6.6       Restrictions on Shares. Each award made hereunder shall be subject to the requirement that if at any time the Company determines that the listing, registration or qualification of the shares of Common Stock subject to such award upon any securities exchange or under any law, or the consent or approval of any governmental body, or the taking of any other action is necessary or desirable as a condition of, or in connection with, the exercise or settlement of such award or the delivery of shares thereunder, such award shall not be exercised or settled and such shares shall not be delivered unless such listing, registration, qualification, consent, approval or other action shall have been effected or obtained, free of any conditions not acceptable to the Company. The Company may require that certificates evidencing shares of Common Stock delivered pursuant to any award made hereunder bear a legend indicating that the sale, transfer or other disposition thereof by the holder is prohibited except in compliance with the Securities Act of 1933, as amended, and the rules and regulations thereunder.

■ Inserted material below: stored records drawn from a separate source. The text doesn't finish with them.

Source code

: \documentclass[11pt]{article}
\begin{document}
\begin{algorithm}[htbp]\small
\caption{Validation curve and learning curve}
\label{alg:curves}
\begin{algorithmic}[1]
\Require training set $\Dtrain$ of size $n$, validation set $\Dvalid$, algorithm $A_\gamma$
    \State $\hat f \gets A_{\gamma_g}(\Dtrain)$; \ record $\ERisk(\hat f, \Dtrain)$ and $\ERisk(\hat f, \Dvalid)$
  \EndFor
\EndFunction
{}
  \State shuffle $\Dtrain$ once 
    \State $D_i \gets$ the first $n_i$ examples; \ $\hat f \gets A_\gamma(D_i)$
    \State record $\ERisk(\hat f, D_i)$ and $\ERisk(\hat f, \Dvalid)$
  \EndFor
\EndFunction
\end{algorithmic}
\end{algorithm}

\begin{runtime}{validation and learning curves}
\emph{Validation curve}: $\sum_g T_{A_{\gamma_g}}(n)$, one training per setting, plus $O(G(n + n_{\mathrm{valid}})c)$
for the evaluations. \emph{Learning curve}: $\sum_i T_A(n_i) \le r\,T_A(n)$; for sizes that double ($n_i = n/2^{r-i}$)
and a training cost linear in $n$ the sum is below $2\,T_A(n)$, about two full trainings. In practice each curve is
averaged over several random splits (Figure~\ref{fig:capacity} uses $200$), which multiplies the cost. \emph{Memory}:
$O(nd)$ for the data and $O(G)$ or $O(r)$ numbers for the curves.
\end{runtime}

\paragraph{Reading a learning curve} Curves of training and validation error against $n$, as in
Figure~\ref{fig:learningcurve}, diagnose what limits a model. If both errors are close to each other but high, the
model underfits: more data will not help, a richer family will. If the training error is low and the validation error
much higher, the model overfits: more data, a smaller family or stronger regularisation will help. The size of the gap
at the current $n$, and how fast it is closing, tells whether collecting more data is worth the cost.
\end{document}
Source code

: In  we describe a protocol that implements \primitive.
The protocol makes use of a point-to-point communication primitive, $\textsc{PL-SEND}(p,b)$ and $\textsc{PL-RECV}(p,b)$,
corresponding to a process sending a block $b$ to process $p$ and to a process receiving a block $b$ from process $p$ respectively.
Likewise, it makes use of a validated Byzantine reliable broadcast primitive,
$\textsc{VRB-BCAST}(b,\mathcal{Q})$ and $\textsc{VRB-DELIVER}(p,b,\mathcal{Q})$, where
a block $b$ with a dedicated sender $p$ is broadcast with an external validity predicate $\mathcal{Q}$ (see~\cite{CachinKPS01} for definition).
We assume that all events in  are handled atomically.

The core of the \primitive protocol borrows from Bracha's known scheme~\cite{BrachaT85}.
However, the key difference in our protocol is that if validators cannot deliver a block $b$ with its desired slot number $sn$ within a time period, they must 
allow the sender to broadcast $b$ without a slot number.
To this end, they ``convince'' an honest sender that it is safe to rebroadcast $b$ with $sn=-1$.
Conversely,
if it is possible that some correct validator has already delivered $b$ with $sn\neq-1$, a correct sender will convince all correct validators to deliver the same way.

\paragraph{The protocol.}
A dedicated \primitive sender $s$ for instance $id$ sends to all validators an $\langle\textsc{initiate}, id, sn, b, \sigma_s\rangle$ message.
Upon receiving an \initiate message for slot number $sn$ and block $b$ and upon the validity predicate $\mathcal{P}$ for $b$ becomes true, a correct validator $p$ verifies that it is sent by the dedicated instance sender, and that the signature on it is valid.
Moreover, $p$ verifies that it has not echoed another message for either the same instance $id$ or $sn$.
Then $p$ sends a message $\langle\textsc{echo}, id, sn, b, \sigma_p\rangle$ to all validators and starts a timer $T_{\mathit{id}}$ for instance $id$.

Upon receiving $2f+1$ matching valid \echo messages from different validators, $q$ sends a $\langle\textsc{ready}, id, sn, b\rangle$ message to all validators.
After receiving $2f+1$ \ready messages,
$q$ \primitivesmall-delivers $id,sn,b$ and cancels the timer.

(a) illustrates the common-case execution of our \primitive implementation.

6.7       Adjustment. In the event of any stock split, stock dividend, recapitalization, reorganization, merger, consolidation, combination, exchange of shares, liquidation, spin-off or other similar change in capitalization or event, or any distribution to holders of Common Stock other than a regular cash dividend, or any other corporate transaction or event having an effect similar to any of the foregoing, the number and class of securities available under this Plan, the maximum number of shares of Common Stock with respect to which options, SARs, Stock Awards or Performance Share Awards or a combination thereof may be awarded during any calendar year to any one person, the maximum number of shares of Common Stock that may be issued pursuant to awards in the form of Incentive Stock Options, the number and class of securities subject to each outstanding option and the purchase price per security, the terms of each outstanding SAR, the number and class of securities subject to each outstanding Stock Award, and the terms of each outstanding Performance Share or Performance Share Unit, plus the other terms of outstanding awards, shall be appropriately adjusted by the Committee, such adjustments to be made in the case of outstanding options and SARs without an increase in the aggregate purchase price or base price and in accordance with Section 409A of the Code. Moreover, in the event of any such transaction or event, the Committee may provide in substitution for any or all outstanding awards under this Plan such alternative consideration (including cash), if any, as it, in good faith, shall determine to be equitable in the circumstances and shall require in connection therewith the surrender of all awards so replaced in a manner that complies with Section 409A of the Code. In addition, for each option or SAR with a purchase price or base price, as applicable, greater than the consideration offered in connection with any such transaction or event, the Committee may in its discretion elect to cancel such option or SAR without any payment to the person holding such option or SAR. The decision of the Committee regarding any such adjustment shall be final, binding and conclusive.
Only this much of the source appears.